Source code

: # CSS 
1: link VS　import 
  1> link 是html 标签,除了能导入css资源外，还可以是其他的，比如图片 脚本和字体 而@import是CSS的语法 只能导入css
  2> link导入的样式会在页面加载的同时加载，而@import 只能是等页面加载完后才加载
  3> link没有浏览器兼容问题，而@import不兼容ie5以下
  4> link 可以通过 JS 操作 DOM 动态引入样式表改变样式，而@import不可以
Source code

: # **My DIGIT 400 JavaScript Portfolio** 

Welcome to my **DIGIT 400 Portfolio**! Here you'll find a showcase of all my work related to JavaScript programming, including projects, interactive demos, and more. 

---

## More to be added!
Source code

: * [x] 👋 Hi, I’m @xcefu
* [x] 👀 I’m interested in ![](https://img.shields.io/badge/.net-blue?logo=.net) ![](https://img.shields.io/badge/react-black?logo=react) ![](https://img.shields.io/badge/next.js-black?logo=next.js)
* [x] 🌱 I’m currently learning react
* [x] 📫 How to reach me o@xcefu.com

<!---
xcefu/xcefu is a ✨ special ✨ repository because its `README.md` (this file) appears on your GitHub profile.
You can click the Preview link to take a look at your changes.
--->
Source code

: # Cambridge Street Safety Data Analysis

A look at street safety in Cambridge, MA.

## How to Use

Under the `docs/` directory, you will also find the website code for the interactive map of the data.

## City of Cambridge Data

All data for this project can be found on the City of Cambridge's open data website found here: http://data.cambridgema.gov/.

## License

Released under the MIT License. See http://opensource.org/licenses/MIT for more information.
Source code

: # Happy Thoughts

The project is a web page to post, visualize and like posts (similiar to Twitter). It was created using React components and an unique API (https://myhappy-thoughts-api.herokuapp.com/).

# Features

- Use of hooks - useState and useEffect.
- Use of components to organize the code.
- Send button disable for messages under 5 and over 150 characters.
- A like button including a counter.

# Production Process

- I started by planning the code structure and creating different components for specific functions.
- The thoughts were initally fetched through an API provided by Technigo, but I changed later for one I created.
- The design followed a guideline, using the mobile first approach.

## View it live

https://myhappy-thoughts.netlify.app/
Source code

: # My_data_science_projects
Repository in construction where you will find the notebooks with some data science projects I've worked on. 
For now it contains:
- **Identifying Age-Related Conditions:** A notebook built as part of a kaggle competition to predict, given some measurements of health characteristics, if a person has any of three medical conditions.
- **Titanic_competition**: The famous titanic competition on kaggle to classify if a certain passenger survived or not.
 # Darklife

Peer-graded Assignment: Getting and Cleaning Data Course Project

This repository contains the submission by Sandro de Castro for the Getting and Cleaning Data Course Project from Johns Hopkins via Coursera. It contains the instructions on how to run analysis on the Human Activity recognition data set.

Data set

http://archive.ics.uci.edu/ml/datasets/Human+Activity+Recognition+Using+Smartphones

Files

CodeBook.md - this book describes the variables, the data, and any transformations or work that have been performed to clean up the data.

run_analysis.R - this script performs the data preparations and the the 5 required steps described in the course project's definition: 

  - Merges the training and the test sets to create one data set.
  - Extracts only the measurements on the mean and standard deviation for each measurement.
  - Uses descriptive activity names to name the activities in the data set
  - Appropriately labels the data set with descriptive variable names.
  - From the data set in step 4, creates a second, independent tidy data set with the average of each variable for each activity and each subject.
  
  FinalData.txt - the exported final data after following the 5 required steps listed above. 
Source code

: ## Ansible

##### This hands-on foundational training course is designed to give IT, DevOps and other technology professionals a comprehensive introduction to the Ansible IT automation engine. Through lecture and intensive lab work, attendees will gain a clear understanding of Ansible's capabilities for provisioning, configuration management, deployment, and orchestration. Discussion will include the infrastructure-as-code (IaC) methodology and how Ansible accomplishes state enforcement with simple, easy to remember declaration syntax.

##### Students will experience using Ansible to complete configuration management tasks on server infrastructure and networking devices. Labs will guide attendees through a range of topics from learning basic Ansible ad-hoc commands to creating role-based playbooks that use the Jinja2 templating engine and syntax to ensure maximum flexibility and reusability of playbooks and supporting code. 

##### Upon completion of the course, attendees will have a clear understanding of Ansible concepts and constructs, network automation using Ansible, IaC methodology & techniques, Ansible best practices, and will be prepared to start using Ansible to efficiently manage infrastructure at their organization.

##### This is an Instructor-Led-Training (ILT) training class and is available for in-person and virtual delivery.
● ● ● ●
> **Problem details**: Report only how many lines in the records contain the word "person".

> **Written answer**: 2